Andrzej Cieślik
Bio
Andrzej Cieślik, a visiting associate professor at the Nanovic Institute for European Studies at the University of Notre Dame, has held scholarships and fellowships at the Institute for Central and East European Studies at Catholic University of Louvain, the Polish Studies Center and Department of Economics at Indiana University, the Central and East European Economic Research Center in Warsaw, the Department of Economics at Columbia University, and the Department of Economics at the University of Glasgow.
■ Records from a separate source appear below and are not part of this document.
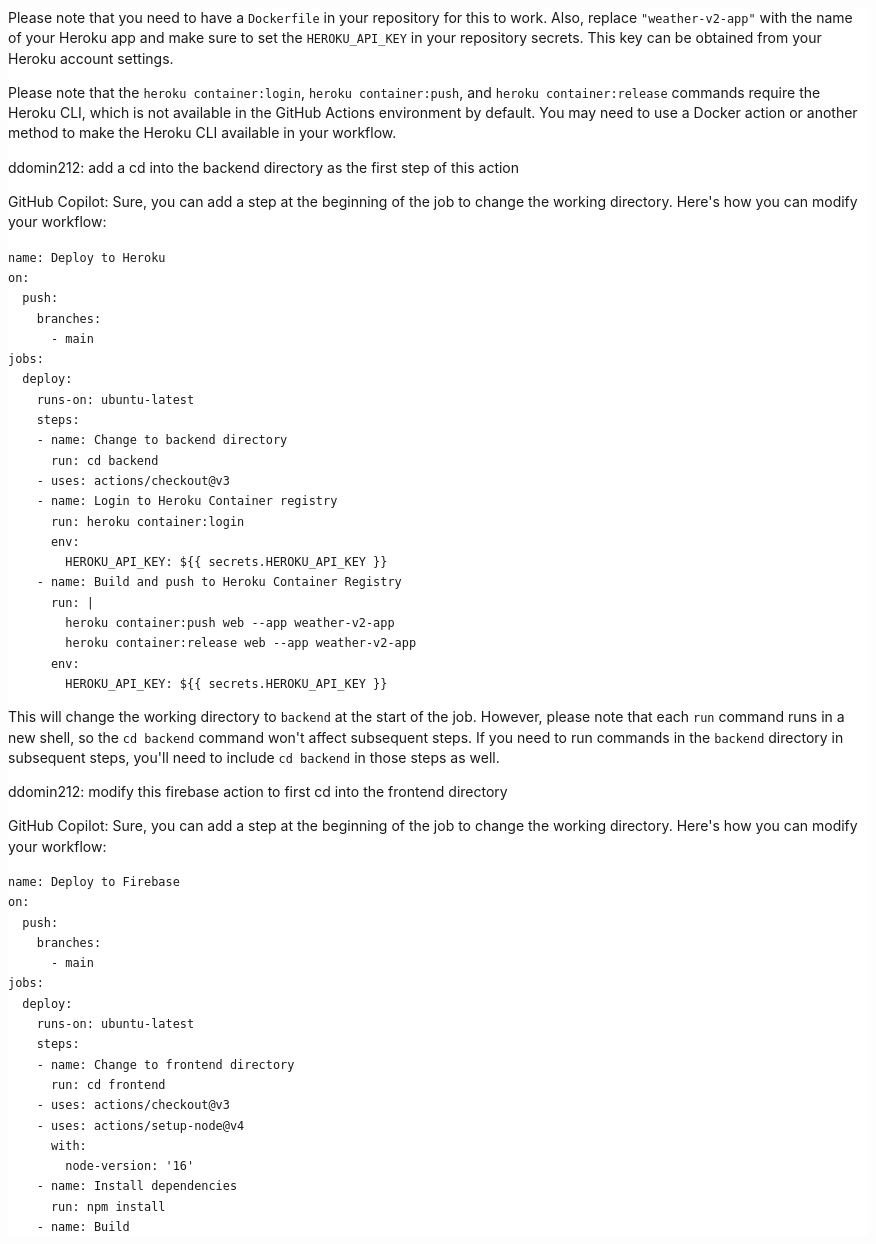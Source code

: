 Please note that you need to have a `Dockerfile` in your repository for this to work. Also, replace `"weather-v2-app"` with the name of your Heroku app and make sure to set the `HEROKU_API_KEY` in your repository secrets. This key can be obtained from your Heroku account settings.

Please note that the `heroku container:login`, `heroku container:push`, and `heroku container:release` commands require the Heroku CLI, which is not available in the GitHub Actions environment by default. You may need to use a Docker action or another method to make the Heroku CLI available in your workflow.

ddomin212: add a cd into the backend directory as the first step of this action

GitHub Copilot: Sure, you can add a step at the beginning of the job to change the working directory. Here's how you can modify your workflow:

```github-actions-workflow
name: Deploy to Heroku
on:
  push:
    branches:
      - main
jobs:
  deploy:
    runs-on: ubuntu-latest
    steps:
    - name: Change to backend directory
      run: cd backend
    - uses: actions/checkout@v3
    - name: Login to Heroku Container registry
      run: heroku container:login
      env:
        HEROKU_API_KEY: ${{ secrets.HEROKU_API_KEY }}
    - name: Build and push to Heroku Container Registry
      run: |
        heroku container:push web --app weather-v2-app
        heroku container:release web --app weather-v2-app
      env:
        HEROKU_API_KEY: ${{ secrets.HEROKU_API_KEY }}
```

This will change the working directory to `backend` at the start of the job. However, please note that each `run` command runs in a new shell, so the `cd backend` command won't affect subsequent steps. If you need to run commands in the `backend` directory in subsequent steps, you'll need to include `cd backend` in those steps as well.

ddomin212: modify this firebase action to first cd into the frontend directory

GitHub Copilot: Sure, you can add a step at the beginning of the job to change the working directory. Here's how you can modify your workflow:

```github-actions-workflow
name: Deploy to Firebase
on:
  push:
    branches:
      - main
jobs:
  deploy:
    runs-on: ubuntu-latest
    steps:
    - name: Change to frontend directory
      run: cd frontend
    - uses: actions/checkout@v3
    - uses: actions/setup-node@v4
      with:
        node-version: '16'
    - name: Install dependencies
      run: npm install
    - name: Build
```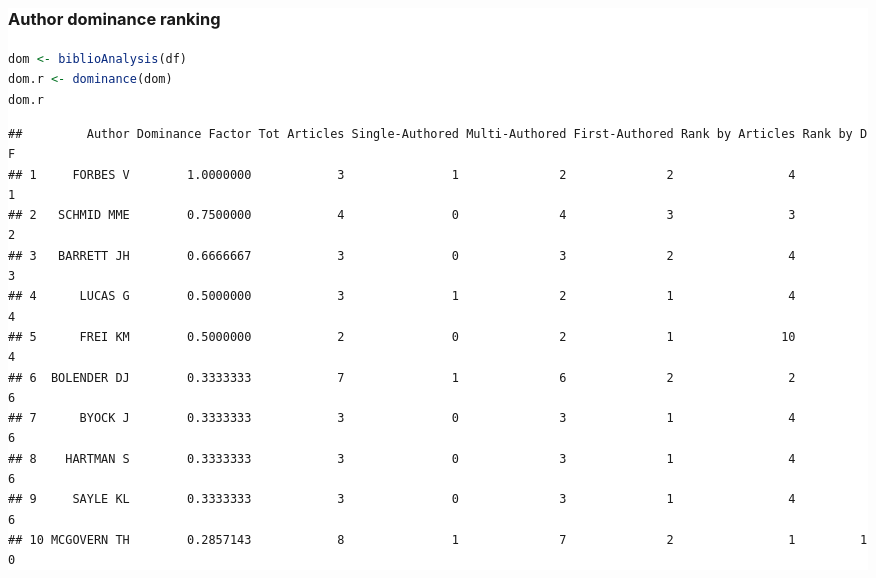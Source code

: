 ### Author dominance ranking

``` r
dom <- biblioAnalysis(df)
dom.r <- dominance(dom)
dom.r
```

    ##         Author Dominance Factor Tot Articles Single-Authored Multi-Authored First-Authored Rank by Articles Rank by DF
    ## 1     FORBES V        1.0000000            3               1              2              2                4          1
    ## 2   SCHMID MME        0.7500000            4               0              4              3                3          2
    ## 3   BARRETT JH        0.6666667            3               0              3              2                4          3
    ## 4      LUCAS G        0.5000000            3               1              2              1                4          4
    ## 5      FREI KM        0.5000000            2               0              2              1               10          4
    ## 6  BOLENDER DJ        0.3333333            7               1              6              2                2          6
    ## 7      BYOCK J        0.3333333            3               0              3              1                4          6
    ## 8    HARTMAN S        0.3333333            3               0              3              1                4          6
    ## 9     SAYLE KL        0.3333333            3               0              3              1                4          6
    ## 10 MCGOVERN TH        0.2857143            8               1              7              2                1         10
He has written numerous articles, book reviews, and book chapters, as well as award-winning books, including: The Geography of Foreign Investment: The Reasons for and the Consequences of Location of the Firms with Foreign Capital Participation in Poland, A Guide to Problems in Macroeconomics, and The New Trade Theory in the Light of Empirical Evidence (published in Warsaw, titles translated to English). Cieślik holds an MA in Economics from the Catholic University of Louvain and a PhD in Economics from Warsaw University.
Abstract
The EU, the US, and the MENA Countries: Prospects and Consequences of Trade LiberalizationThe EU-sponsored Barcelona conference in 1995 set the ambitious goal of creating the Euro-Mediterranean Free Trade Area (EUROMED), which would include the European Union and the MENA (Middle East and North Africa) countries by the year 2010. The intermediate steps towards building the EUROMED have involved bilateral “vertical” trade liberalization between the EU and particular MENA countries as well as “horizontal” trade liberalization among themselves. In this study we evaluate empirically the effects of the EU-sponsored trade liberalization in the MENA countries during the period of 1980–2004 using the augmented gravity equations derived from neoclassical and new trade theory models. We find that while the new EU Association Agreements significantly increased MENA country imports from the EU, they had no impact on their exports to the EU, which can be attributed to the asymmetry in trade liberalization between the EU and the MENA countries. Moreover, the conclusion of the EUROMED Association Agreements stimulated trade liberalization between the US and MENA countries.